# TASK ITEM
Could you filter the records below and keep only the lines with the word "await"?

------ DATASET ------

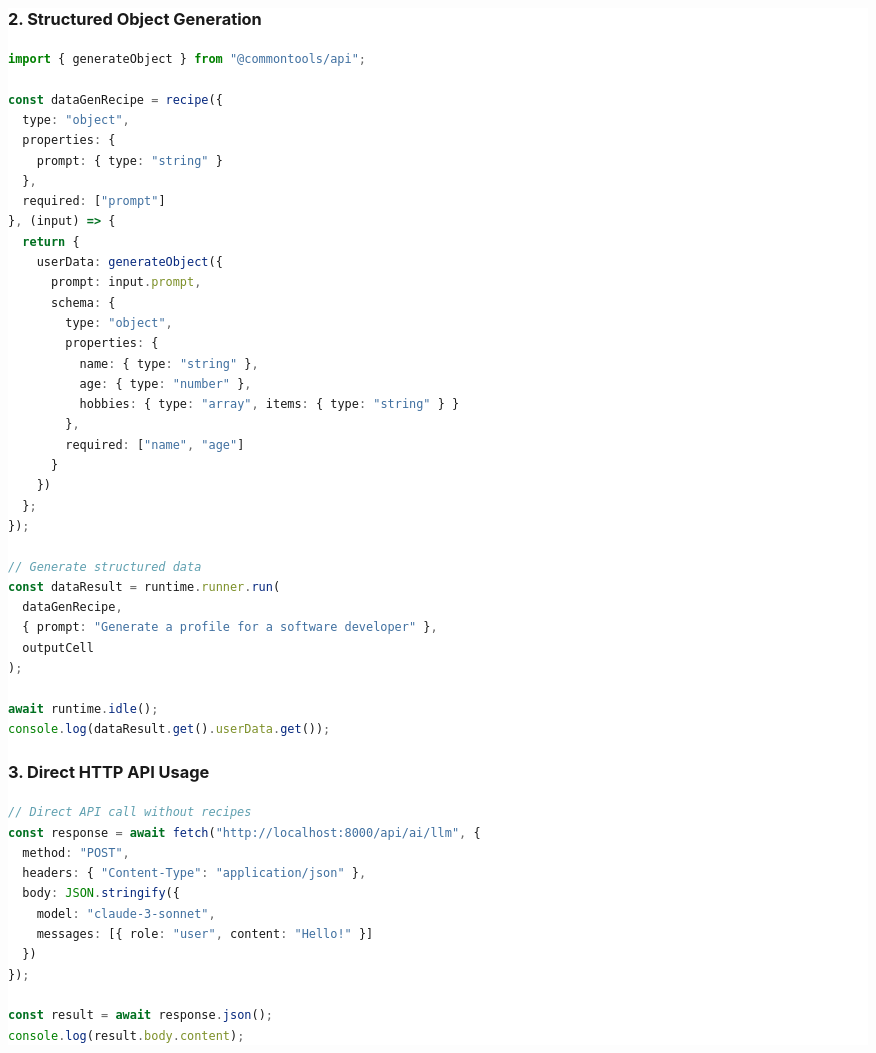 ### 2. Structured Object Generation

```typescript
import { generateObject } from "@commontools/api";

const dataGenRecipe = recipe({
  type: "object",
  properties: {
    prompt: { type: "string" }
  },
  required: ["prompt"]
}, (input) => {
  return {
    userData: generateObject({
      prompt: input.prompt,
      schema: {
        type: "object",
        properties: {
          name: { type: "string" },
          age: { type: "number" },
          hobbies: { type: "array", items: { type: "string" } }
        },
        required: ["name", "age"]
      }
    })
  };
});

// Generate structured data
const dataResult = runtime.runner.run(
  dataGenRecipe,
  { prompt: "Generate a profile for a software developer" },
  outputCell
);

await runtime.idle();
console.log(dataResult.get().userData.get());
```

### 3. Direct HTTP API Usage

```typescript
// Direct API call without recipes
const response = await fetch("http://localhost:8000/api/ai/llm", {
  method: "POST",
  headers: { "Content-Type": "application/json" },
  body: JSON.stringify({
    model: "claude-3-sonnet",
    messages: [{ role: "user", content: "Hello!" }]
  })
});

const result = await response.json();
console.log(result.body.content);
```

------

# ANSWER TO THIS TASK
await runtime.idle();
const response = await fetch("http://localhost:8000/api/ai/llm", {
const result = await response.json();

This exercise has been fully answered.